Die Reformation hatte sich in Schlesien schnell verbreitet. Ab 1526 bildeten sich immer mehr evangelische Gemeinden. Der Augsburger Religionsfrieden von 1555 sicherte den Anhängern der lutherischen Kirche Frieden und Besitzstände. Im Zuge der Gegenreformation wurden aber im Rahmen der Kirchenreduktion in den Jahren 1654–1668 viele evangelisch gewordene Kirchen enteignet und katholisiert.

Die evangelischen Christen mussten sich danach zunächst mit nur wenigen sog. Grenz- oder Zufluchtskirchen begnügen. Nach dem Ende des Dreißigjährigen Krieges entstanden zudem drei Friedenskirchen in Glogau, Jauer und Schweidnitz. Erst durch die Altranstädter Konvention (1707) erhielten die evangelischen Einwohner Schlesiens 120 Kirchen in den Fürstentümern Liegnitz, Brieg, Wohlau, Münsterberg, Oels und am Stadtrand von Breslau zurück. Außerdem durften in den Orten Freystadt, Hirschberg, Landeshut, Militsch, Sagan und Teschen sechs Gnadenkirchen (mit Glockenturm) errichtet werden.

Im Sommer 2022 konnte man im Bethaus Lomnitz eine Ausstellung zur Bibelgeschichte sehen. Foto: wikimedia commons

All das war aber angesichts der hohen Zahl an evangelischen Christen in Niederschlesien zu wenig. Doch die Gläubigen sollten erst nach den sog. Schlesischen Kriegen, als die Region an Preußen fiel, eine weitere Möglichkeit zum Bau von Gotteshäusern bekommen. Nur waren es keine klassischen Kirchen mit Glockenturm, sondern eben „Bethäuser“. 200 wurden in dieser Zeit in einem schlichten Barockstil (meist in Fachwerkbauweise) errichtet oder neu eingerichtet, insbesondere in den zuvor katholischen Herzogtümern Schweidnitz, Jauer, Sagan und Glogau. Da sie in der Zeit Friedrichs II. entstanden, werden sie auch als „Friderizianische Bethäuser“ bezeichnet. Die meisten Bethäuser wurden später durch steinerne Kirchenbauten ersetzt. Nach 1945 verfielen viele dieser Bethäuser, sodass heute kaum noch alte Bethäuser existieren.

Eines dieser alten Bethäuser stand Schönwaldau/Rząśnik (heute Kries Goldberg/Złotoryja). 2008 wurde das historische Bauwerk am alten Standort abgetragen, um es zu retten und mit einer neuen Sinngebung auf Schloss und Gut Lomnitz bei Hirschberg wieder aufzubauen.
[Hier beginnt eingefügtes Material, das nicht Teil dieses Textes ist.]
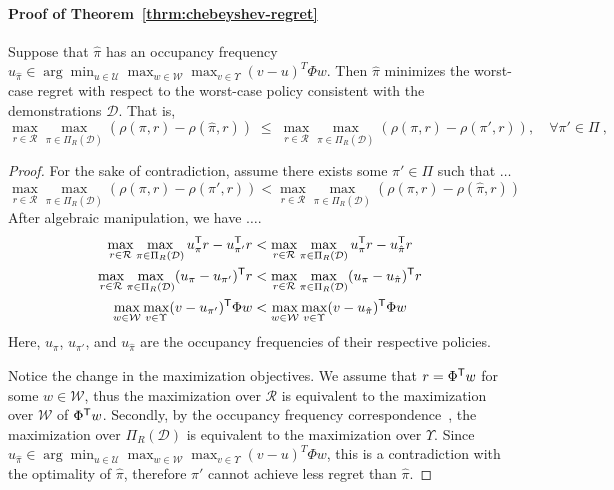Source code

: \documentclass[11pt]{article}
\begin{document}
\paragraph{Proof of Theorem~\ref{thrm:chebeyshev-regret}}
Suppose that $\hat{\pi}$ has an occupancy frequency $u_{\hat{\pi}} \in \arg\min_{u \in \mathcal{U}} \max_{w \in \mathcal{W}} \max_{v \in \Upsilon} {(v - u)}^T \Phi w$.
Then $\hat{\pi}$ minimizes the worst-case regret with respect to the worst-case
policy consistent with the demonstrations $\mathcal{D}$. That is,
\[
	\max_{r\in \mathcal{R}} \max_{\pi \in \Pi_{R}(\mathcal{D})} \left(\rho(\pi, r) - \rho(\hat{\pi}, r)\right)
	\; \le\;
	\max_{r\in \mathcal{R}} \max_{\pi \in \Pi_{R}(\mathcal{D})} \left(\rho(\pi, r) - \rho(\pi', r)\right), \quad  \forall \pi' \in \Pi~,
\]
\begin{proof}
	For the sake of contradiction,
	assume there exists some $\pi' \in \Pi$ such that $\dots$
	\[
		\max_{r\in \mathcal{R}} \max_{\pi \in \Pi_{R}(\mathcal{D})}
		\left(\rho(\pi,r) - \rho(\pi', r)\right) < \max_{r\in \mathcal{R}}
		\max_{\pi \in \Pi_{R}(\mathcal{D})}
		\left(\rho(\pi, r) - \rho(\hat{\pi}, r)\right)
	\]
	After algebraic manipulation, we have $\dots$.
	\begin{align*}
		\max_{r\in \mathcal{R}} \max_{\pi \in \Pi_{R}
			(\mathcal{D})} u_{\pi}^{\mathsf{T}} r - u_{\pi'}^{\mathsf{T}} r
		 & < \max_{r\in \mathcal{R}}
		\max_{\pi \in \Pi_{R}
			(\mathcal{D})} u_{\pi}^{\mathsf{T}} r - u_{\hat{\pi}}
		^{\mathsf{T}} r                                              \\
		\max_{r\in \mathcal{R}} \max_{\pi \in \Pi_{R}(\mathcal{D})}
		(u_{\pi} - u_{\pi'})^{\mathsf{T}} r
		 & < \max_{r\in \mathcal{R}}
		\max_{\pi \in \Pi_{R}(\mathcal{D})}
		(u_{\pi} - u_{\hat{\pi}})^{\mathsf{T}} r
		\\
		\max_{w\in \mathcal{W}} \max_{v \in \Upsilon} (v - u_{\pi'})^{\mathsf{T}} \Phi w
		 & < \max_{w\in \mathcal{W}} \max_{v \in \Upsilon}
		(v - u_{\hat{\pi}})^{\mathsf{T}} \Phi w
	\end{align*}
	Here, $u_{\pi}$, $u_{\pi'}$, and $u_{\hat{\pi}}$
	are the occupancy frequencies of their respective policies.

	Notice the change in the maximization objectives.
	We assume that $r = \Phi^{\mathsf{T}} w$ for some $w \in \mathcal{W}$,
	thus the maximization over $\mathcal{R}$ is equivalent to the maximization
	over $\mathcal{W}$ of $\Phi^{\mathsf{T}} w$.
	Secondly, by the occupancy frequency correspondence~\cite{Puterman1994}, the
	maximization over $\Pi_R(\mathcal{D})$ is equivalent to the maximization over
	$\Upsilon$.
	Since $u_{\hat{\pi}} \in \arg\min_{u \in \mathcal{U}} \max_{w \in \mathcal{W}} \max_{v \in \Upsilon} {(v - u)}^T \Phi w$,
	this is a contradiction with the optimality of $\hat{\pi}$,
	therefore $\pi'$ cannot achieve less regret than $\hat{\pi}$.
\end{proof}
\end{document}
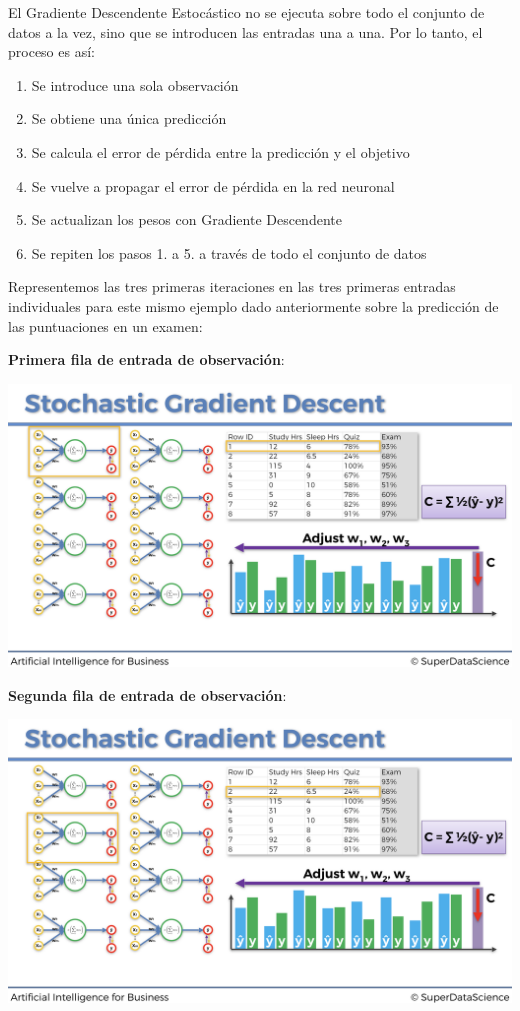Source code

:\documentclass[]{book}
\providecommand{\tightlist}{%
  \setlength{\itemsep}{0pt}\setlength{\parskip}{0pt}}
\begin{document}
El Gradiente Descendente Estocástico no se ejecuta sobre todo el conjunto de datos a la vez, sino que se introducen las entradas una a una. Por lo tanto, el proceso es así:

\begin{enumerate}
\def\labelenumi{\arabic{enumi}.}
\tightlist
\item
  Se introduce una sola observación
\item
  Se obtiene una única predicción
\item
  Se calcula el error de pérdida entre la predicción y el objetivo
\item
  Se vuelve a propagar el error de pérdida en la red neuronal
\item
  Se actualizan los pesos con Gradiente Descendente
\item
  Se repiten los pasos 1. a 5. a través de todo el conjunto de datos
\end{enumerate}

Representemos las tres primeras iteraciones en las tres primeras entradas individuales para este mismo ejemplo dado anteriormente sobre la predicción de las puntuaciones en un examen:

\textbf{Primera fila de entrada de observación}:

\includegraphics{Images/ANN_27.png}

\textbf{Segunda fila de entrada de observación}:

\includegraphics{Images/ANN_28.png}
\end{document}
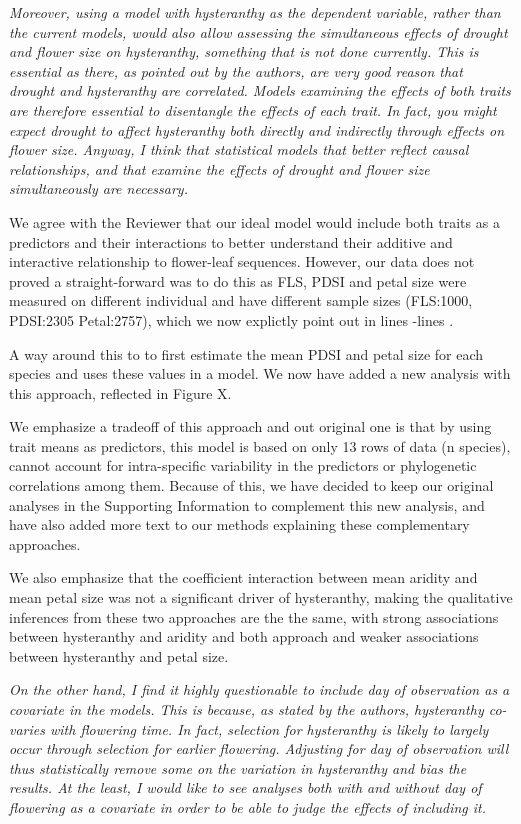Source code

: \documentclass{article}[12pt]
\begin{document}
\emph{Moreover, using a model with hysteranthy as the dependent variable, rather than the current models, would also allow assessing the simultaneous effects of drought and flower size on hysteranthy, something that is not done currently. This is essential as there, as pointed out by the authors, are very good reason that drought and hysteranthy are correlated. Models examining the effects of both traits are therefore essential to disentangle the effects of each trait. In fact, you might expect drought to affect hysteranthy both directly and indirectly through effects on flower size. Anyway, I think that statistical models that better reflect causal relationships, and that examine the effects of drought and flower size simultaneously are necessary.}

We agree with the Reviewer that our ideal model would include both traits as a predictors and their interactions to better understand their additive and interactive relationship to flower-leaf sequences. However, our data does not proved a straight-forward was to do this as FLS, PDSI and petal size were measured on different individual and have different sample sizes (FLS:1000, PDSI:2305 Petal:2757), which we now explictly point out in lines -lines   . 

A way around this to to first estimate the mean PDSI and petal size for each species and uses these values in a model. We now have added a new analysis with this approach, reflected in Figure X.

We emphasize a tradeoff of this approach and out original one is that by using trait means as predictors, this model is based on only 13 rows of data (n species), cannot account for intra-specific variability in the predictors or phylogenetic correlations among them. Because of this, we have decided to keep our original analyses in the Supporting Information to complement this new analysis, and have also added more text to our methods explaining these complementary approaches.

We also emphasize that the coefficient interaction between mean aridity and mean petal size was not a significant driver of hysteranthy, making the qualitative inferences from these two approaches are the the same, with strong associations between hysteranthy and aridity and both approach and weaker associations between hysteranthy and petal size. 


\emph{On the other hand, I find it highly questionable to include day of observation as a covariate in the models. This is because, as stated by the authors, hysteranthy co-varies with flowering time. In fact, selection for hysteranthy is likely to largely occur through selection for earlier flowering. Adjusting for day of observation will thus statistically remove some on the variation in hysteranthy and bias the results. At the least, I would like to see analyses both with and without day of flowering as a covariate in order to be able to judge the effects of including it.}
\end{document}
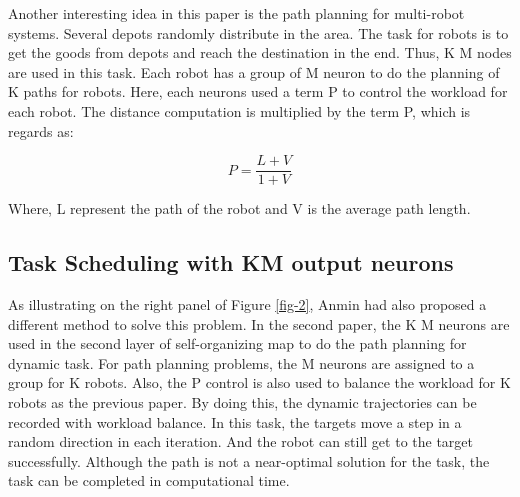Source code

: Another interesting idea in this paper is the path planning for multi-robot systems. Several depots randomly distribute in the area. The task for robots is to get the goods from depots and reach the destination in the end. Thus, K M nodes are used in this task. Each robot has a group of M neuron to do the planning of K paths for robots. Here, each neurons used a term P to control the workload for each robot. The distance computation is multiplied by the term P, which is regards as:

\begin{equation}
    P = \frac{{L + V}}{{1 + V}}
\end{equation}

Where, L represent the path of the robot and V is the average path length. 
\subsection{Task Scheduling with KM output neurons}
As illustrating on the right panel of Figure \ref{fig-2}, Anmin had also proposed a different method to solve this problem. In the second paper\cite{zhu2006neural}, the K M neurons are used in the second layer of self-organizing map to do the path planning for dynamic task. For path planning problems, the M neurons are assigned to a group for K robots. Also, the P control is also used to balance the workload for K robots as the previous paper. By doing this, the dynamic trajectories can be recorded with workload balance.  In this task, the targets move a step in a random direction in each iteration. And the robot can still get to the target successfully. Although the path is not a near-optimal solution for the task, the task can be completed in computational time. 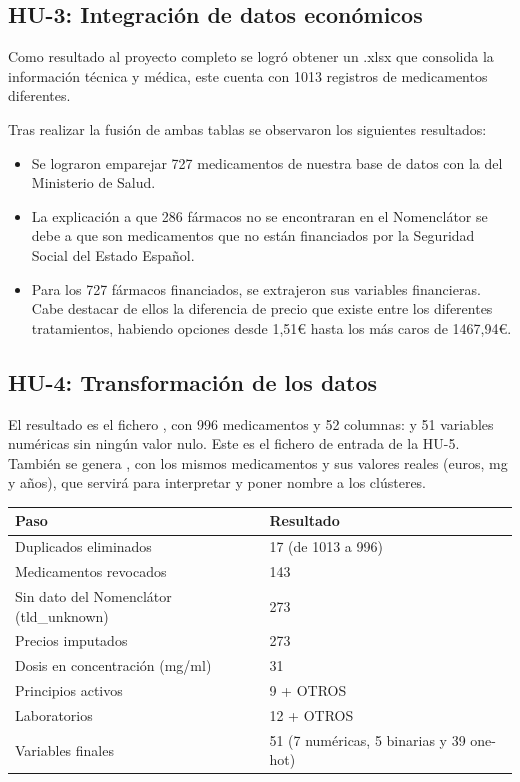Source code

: \documentclass[11pt,a4paper]{article}
\begin{document}
\subsection{HU-3: Integración de datos económicos}
Como resultado al proyecto completo se logró obtener un .xlsx que consolida la información
técnica y médica, este cuenta con 1013 registros de medicamentos diferentes.

Tras realizar la fusión de ambas tablas se observaron los siguientes resultados:
\begin{itemize}
  \item Se lograron emparejar 727 medicamentos de nuestra base de datos con la del
        Ministerio de Salud.
  \item La explicación a que 286 fármacos no se encontraran en el Nomenclátor se debe a que
        son medicamentos que no están financiados por la Seguridad Social del Estado
        Español.
  \item Para los 727 fármacos financiados, se extrajeron sus variables financieras. Cabe
        destacar de ellos la diferencia de precio que existe entre los diferentes tratamientos,
        habiendo opciones desde 1,51€ hasta los más caros de 1467,94€.
\end{itemize}

\subsection{HU-4: Transformación de los datos}
El resultado es el fichero , con 996 medicamentos y 52
columnas:  y 51 variables numéricas sin ningún valor nulo. Este es el fichero de entrada
de la HU-5. También se genera , con los mismos
medicamentos y sus valores reales (euros, mg y años), que servirá para interpretar y poner
nombre a los clústeres.

\begin{table}[H]
  \centering
  \begin{tabular}{lp{5.5cm}}
    \toprule
    \textbf{Paso} & \textbf{Resultado} \\
    \midrule
    Duplicados eliminados                     & 17 (de 1013 a 996) \\
    Medicamentos revocados                    & 143 \\
    Sin dato del Nomenclátor (tld\_unknown)   & 273 \\
    Precios imputados                         & 273 \\
    Dosis en concentración (mg/ml)            & 31 \\
    Principios activos                        & 9 + OTROS \\
    Laboratorios                              & 12 + OTROS \\
    Variables finales                         & 51 (7 numéricas, 5 binarias y 39 one-hot) \\
    \bottomrule
  \end{tabular}
\end{table}
\end{document}
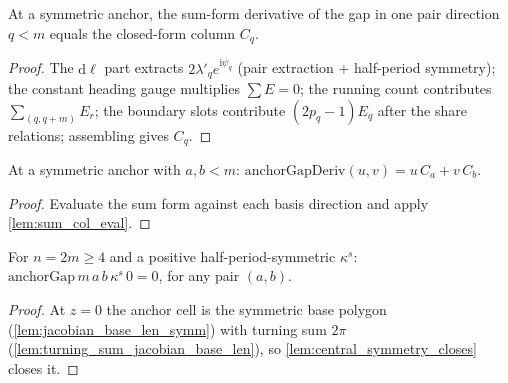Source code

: \begin{lemma}
  \label{lem:sum_col_eval}
  At a symmetric anchor, the sum-form derivative of the gap in one pair
  direction $q < m$ equals the closed-form column $C_q$.
\end{lemma}
\begin{proof}

\leanok
  The $\mathrm{d}\ell$ part extracts $2\lambda'_q e^{\mathrm{i}\psi_q}$
  (pair extraction + half-period symmetry); the constant heading gauge
  multiplies $\sum E = 0$; the running count contributes
  $\sum_{(q,q+m)} E_r$; the boundary slots contribute $(2p_q-1)E_q$
  after the share relations; assembling gives $C_q$.
\end{proof}

\begin{lemma}
  \label{lem:anchor_gap_deriv_eq}
  At a symmetric anchor with $a, b < m$:
  $\mathrm{anchorGapDeriv}(u,v) = u\,C_a + v\,C_b$.
\end{lemma}
\begin{proof}

\leanok
  Evaluate the sum form against each basis direction and apply
  \cref{lem:sum_col_eval}.
\end{proof}

\begin{lemma}
  \label{lem:anchor_gap_center_eq_zero}
  For $n = 2m \ge 4$ and a positive half-period-symmetric $\kappa^s$:
  $\mathrm{anchorGap}\,m\,a\,b\,\kappa^s\,0 = 0$, for any pair $(a,b)$.
\end{lemma}
\begin{proof}

\leanok
  At $z = 0$ the anchor cell is the symmetric base polygon
  (\cref{lem:jacobian_base_len_symm}) with turning sum $2\pi$
  (\cref{lem:turning_sum_jacobian_base_len}), so
  \cref{lem:central_symmetry_closes} closes it.
\end{proof}


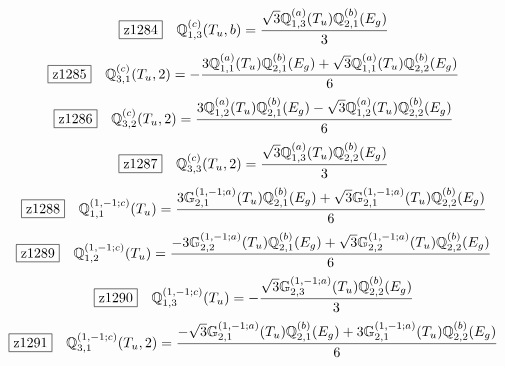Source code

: \documentclass[fleqn,10pt,landscape]{jsarticle}
\begin{document}
\begin{dmath*}
\hspace*{3mm}\fbox{z1284}\quad \mathbb{Q}_{1,3}^{(c)}(T_{u},b)=\frac{\sqrt{3} \mathbb{Q}_{1,3}^{(a)}(T_{u}) \mathbb{Q}_{2,1}^{(b)}(E_{g})}{3}
\end{dmath*}
\begin{dmath*}
\hspace*{3mm}\fbox{z1285}\quad \mathbb{Q}_{3,1}^{(c)}(T_{u},2)=- \frac{3 \mathbb{Q}_{1,1}^{(a)}(T_{u}) \mathbb{Q}_{2,1}^{(b)}(E_{g}) + \sqrt{3} \mathbb{Q}_{1,1}^{(a)}(T_{u}) \mathbb{Q}_{2,2}^{(b)}(E_{g})}{6}
\end{dmath*}
\begin{dmath*}
\hspace*{3mm}\fbox{z1286}\quad \mathbb{Q}_{3,2}^{(c)}(T_{u},2)=\frac{3 \mathbb{Q}_{1,2}^{(a)}(T_{u}) \mathbb{Q}_{2,1}^{(b)}(E_{g}) - \sqrt{3} \mathbb{Q}_{1,2}^{(a)}(T_{u}) \mathbb{Q}_{2,2}^{(b)}(E_{g})}{6}
\end{dmath*}
\begin{dmath*}
\hspace*{3mm}\fbox{z1287}\quad \mathbb{Q}_{3,3}^{(c)}(T_{u},2)=\frac{\sqrt{3} \mathbb{Q}_{1,3}^{(a)}(T_{u}) \mathbb{Q}_{2,2}^{(b)}(E_{g})}{3}
\end{dmath*}
\begin{dmath*}
\hspace*{3mm}\fbox{z1288}\quad \mathbb{Q}_{1,1}^{(1,-1;c)}(T_{u})=\frac{3 \mathbb{G}_{2,1}^{(1,-1;a)}(T_{u}) \mathbb{Q}_{2,1}^{(b)}(E_{g}) + \sqrt{3} \mathbb{G}_{2,1}^{(1,-1;a)}(T_{u}) \mathbb{Q}_{2,2}^{(b)}(E_{g})}{6}
\end{dmath*}
\begin{dmath*}
\hspace*{3mm}\fbox{z1289}\quad \mathbb{Q}_{1,2}^{(1,-1;c)}(T_{u})=\frac{- 3 \mathbb{G}_{2,2}^{(1,-1;a)}(T_{u}) \mathbb{Q}_{2,1}^{(b)}(E_{g}) + \sqrt{3} \mathbb{G}_{2,2}^{(1,-1;a)}(T_{u}) \mathbb{Q}_{2,2}^{(b)}(E_{g})}{6}
\end{dmath*}
\begin{dmath*}
\hspace*{3mm}\fbox{z1290}\quad \mathbb{Q}_{1,3}^{(1,-1;c)}(T_{u})=- \frac{\sqrt{3} \mathbb{G}_{2,3}^{(1,-1;a)}(T_{u}) \mathbb{Q}_{2,2}^{(b)}(E_{g})}{3}
\end{dmath*}
\begin{dmath*}
\hspace*{3mm}\fbox{z1291}\quad \mathbb{Q}_{3,1}^{(1,-1;c)}(T_{u},2)=\frac{- \sqrt{3} \mathbb{G}_{2,1}^{(1,-1;a)}(T_{u}) \mathbb{Q}_{2,1}^{(b)}(E_{g}) + 3 \mathbb{G}_{2,1}^{(1,-1;a)}(T_{u}) \mathbb{Q}_{2,2}^{(b)}(E_{g})}{6}
\end{dmath*}
\end{document}
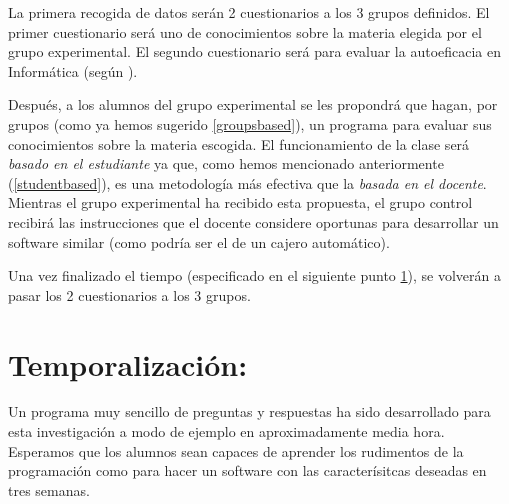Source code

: \documentclass[palatino]{apuntesURJC}
\begin{document}
La primera recogida de datos serán 2 cuestionarios a los 3 grupos definidos.
%
El primer cuestionario será uno de conocimientos sobre la materia elegida por el grupo experimental.
%
El segundo cuestionario será para evaluar la autoeficacia en Informática (según  \cite{CPSES}).

Después, a los alumnos del grupo experimental se les propondrá que hagan, por grupos (como ya hemos sugerido \ref{groupsbased}), un programa para evaluar sus conocimientos sobre la materia escogida.
%
El funcionamiento de la clase será \textit{basado en el estudiante} ya que, como hemos mencionado anteriormente (\ref{studentbased}), es una metodología más efectiva que la \textit{basada en el docente}.
%
Mientras el grupo experimental ha recibido esta propuesta, el grupo control recibirá las instrucciones que el docente considere oportunas para desarrollar un software similar (como podría ser el de un cajero automático).

Una vez finalizado el tiempo (especificado en el siguiente punto \ref{tiempos}), se volverán a pasar los 2 cuestionarios a los 3 grupos.

\section{Temporalización:}
\label{tiempos}
Un programa muy sencillo de preguntas y respuestas ha sido desarrollado para esta investigación a modo de ejemplo en aproximadamente media hora.
%
Esperamos que los alumnos sean capaces de aprender los rudimentos de la programación como para hacer un software con las caracterísitcas deseadas en tres semanas.




\label{bibliografia}

\end{document}
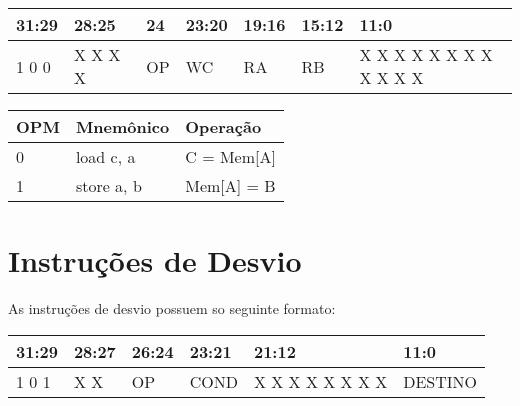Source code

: \documentclass{report}
\begin{document}
   \FloatBarrier
    \begin{table}[H]
      \begin{center}
        \begin{tabular}[pos]{|m{2cm}|m{2cm}|m{1cm}|m{1cm}|m{1cm}|m{1cm}|m{6cm}|} 
          \hline
          \cellcolor[gray]{0.9}\textbf{31:29} & 
          \cellcolor[gray]{0.9}\textbf{28:25} &
          \cellcolor[gray]{0.9}\textbf{24} &
          \cellcolor[gray]{0.9}\textbf{23:20} &
          \cellcolor[gray]{0.9}\textbf{19:16} &
          \cellcolor[gray]{0.9}\textbf{15:12} & 
          \cellcolor[gray]{0.9}\textbf{11:0} \\ \hline
            1 0 0 & X X X X & OP & WC & RA & RB &  X X X X X X X X X X X X \\ \hline
        \end{tabular}
      \end{center}
    \end{table}  

   \FloatBarrier
    \begin{table}[H]
      \begin{center}
        \begin{tabular}[pos]{|m{4cm}|m{4cm}|m{8cm}|} 
          \hline
          \cellcolor[gray]{0.9}\textbf{OPM} & 
          \cellcolor[gray]{0.9}\textbf{Mnemônico} &
          \cellcolor[gray]{0.9}\textbf{Operação} \\ \hline
            0 & load c, a & C = Mem[A] \\ \hline
            1 & store a, b & Mem[A] = B \\ \hline
        \end{tabular}
      \end{center}
    \end{table}  
  
  
\section{Instruções de Desvio}
As instruções de desvio possuem so seguinte formato:

   \FloatBarrier
    \begin{table}[H]
      \begin{center}
        \begin{tabular}[pos]{|m{2cm}|m{2cm}|m{1cm}|m{2cm}|m{5cm}|m{2cm}|} 
          \hline
          \cellcolor[gray]{0.9}\textbf{31:29} & 
          \cellcolor[gray]{0.9}\textbf{28:27} &
          \cellcolor[gray]{0.9}\textbf{26:24} &
          \cellcolor[gray]{0.9}\textbf{23:21} &
          \cellcolor[gray]{0.9}\textbf{21:12} &
          \cellcolor[gray]{0.9}\textbf{11:0} \\ \hline
            1 0 1 & X X & OP & COND & X X X X X X X X & DESTINO \\ \hline
        \end{tabular}
      \end{center}
    \end{table}  
\end{document}
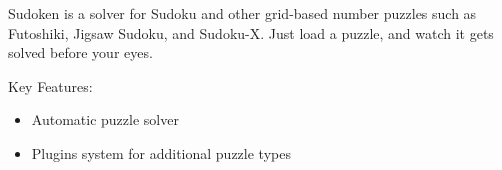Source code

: \noindent
Sudoken is a solver for Sudoku and other grid-based number puzzles such as Futoshiki, Jigsaw Sudoku, and Sudoku-X. Just load a puzzle, and watch it gets solved before your eyes.

\medskip

\noindent
Key Features:
\begin{itemize}[topsep=0pt, partopsep=0pt]
\item Automatic puzzle solver 
\item Plugins system for additional puzzle types
\end{itemize}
Ideengeberin dieser Rettungsaktion war die Eigentümerin von Lomnitz, Elisabeth von Küster, die mit ihrem Ehemann Ulrich 1991 das Schloss vom polnischen Staat zurückkaufte und zu einer Hotelanlage um- und ausgebaut hat.

Jedoch erst 2011 konnte der Grundstein für den Wiederaufbau gelegt werden. Die Bauarbeiten im Lomnitzer Park wurden im Juni 2020 abgeschlossen, und das mit maßgeblicher Unterstützung des in Buchwald/Bukowiec und Görlitz beheimateten Vereins zur Pflege Schlesischer Kunst und Kultur (VSK), der zu Spenden aufrief und öffentliche Zuschüsse, unter anderem des Freistaates Sachsen, beantragen konnte.

Heute dient das Bethaus unweit des Schlosses Lomnitz nicht nur zum Gebet. Es ist ein Ort, an dem Konzerte und Ausstellungen stattfinden. Und es ist ein stiller Zeuge der Geschichte der evangelischen Christen in Niederschlesien.